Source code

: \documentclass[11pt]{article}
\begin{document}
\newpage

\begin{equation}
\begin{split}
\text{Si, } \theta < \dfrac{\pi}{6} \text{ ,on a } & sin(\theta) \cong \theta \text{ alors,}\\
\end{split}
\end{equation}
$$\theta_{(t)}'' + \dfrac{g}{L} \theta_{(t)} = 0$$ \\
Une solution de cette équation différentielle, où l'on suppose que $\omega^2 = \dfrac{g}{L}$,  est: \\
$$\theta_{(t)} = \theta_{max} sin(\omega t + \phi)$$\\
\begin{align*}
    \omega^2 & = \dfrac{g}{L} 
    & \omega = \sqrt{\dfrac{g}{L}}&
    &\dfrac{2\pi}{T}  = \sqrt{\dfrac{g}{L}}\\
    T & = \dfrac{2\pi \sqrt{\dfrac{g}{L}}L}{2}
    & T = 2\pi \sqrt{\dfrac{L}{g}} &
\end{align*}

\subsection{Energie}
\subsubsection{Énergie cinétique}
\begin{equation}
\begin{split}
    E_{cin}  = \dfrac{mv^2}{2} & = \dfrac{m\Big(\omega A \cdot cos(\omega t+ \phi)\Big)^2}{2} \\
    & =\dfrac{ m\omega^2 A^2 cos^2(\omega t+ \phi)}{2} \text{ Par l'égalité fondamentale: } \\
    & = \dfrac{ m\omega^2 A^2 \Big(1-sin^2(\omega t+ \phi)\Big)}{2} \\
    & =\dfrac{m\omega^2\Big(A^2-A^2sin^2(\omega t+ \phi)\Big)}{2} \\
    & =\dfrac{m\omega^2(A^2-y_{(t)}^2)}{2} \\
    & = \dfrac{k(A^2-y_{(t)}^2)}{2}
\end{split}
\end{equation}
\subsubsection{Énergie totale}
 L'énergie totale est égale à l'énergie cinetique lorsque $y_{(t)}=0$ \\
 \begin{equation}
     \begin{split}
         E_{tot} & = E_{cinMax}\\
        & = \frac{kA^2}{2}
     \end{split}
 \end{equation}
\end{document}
_ _ _ _ _ _ _
## [PROMPT]
Reproduce all data above, unchanged.

## [TASK RESPONSE]
Source code

: \documentclass[11pt]{article}
\begin{document}
\newpage

\begin{equation}
\begin{split}
\text{Si, } \theta < \dfrac{\pi}{6} \text{ ,on a } & sin(\theta) \cong \theta \text{ alors,}\\
\end{split}
\end{equation}
$$\theta_{(t)}'' + \dfrac{g}{L} \theta_{(t)} = 0$$ \\
Une solution de cette équation différentielle, où l'on suppose que $\omega^2 = \dfrac{g}{L}$,  est: \\
$$\theta_{(t)} = \theta_{max} sin(\omega t + \phi)$$\\
\begin{align*}
    \omega^2 & = \dfrac{g}{L} 
    & \omega = \sqrt{\dfrac{g}{L}}&
    &\dfrac{2\pi}{T}  = \sqrt{\dfrac{g}{L}}\\
    T & = \dfrac{2\pi \sqrt{\dfrac{g}{L}}L}{2}
    & T = 2\pi \sqrt{\dfrac{L}{g}} &
\end{align*}

\subsection{Energie}
\subsubsection{Énergie cinétique}
\begin{equation}
\begin{split}
    E_{cin}  = \dfrac{mv^2}{2} & = \dfrac{m\Big(\omega A \cdot cos(\omega t+ \phi)\Big)^2}{2} \\
    & =\dfrac{ m\omega^2 A^2 cos^2(\omega t+ \phi)}{2} \text{ Par l'égalité fondamentale: } \\
    & = \dfrac{ m\omega^2 A^2 \Big(1-sin^2(\omega t+ \phi)\Big)}{2} \\
    & =\dfrac{m\omega^2\Big(A^2-A^2sin^2(\omega t+ \phi)\Big)}{2} \\
    & =\dfrac{m\omega^2(A^2-y_{(t)}^2)}{2} \\
    & = \dfrac{k(A^2-y_{(t)}^2)}{2}
\end{split}
\end{equation}
\subsubsection{Énergie totale}
 L'énergie totale est égale à l'énergie cinetique lorsque $y_{(t)}=0$ \\
 \begin{equation}
     \begin{split}
         E_{tot} & = E_{cinMax}\\
        & = \frac{kA^2}{2}
     \end{split}
 \end{equation}
\end{document}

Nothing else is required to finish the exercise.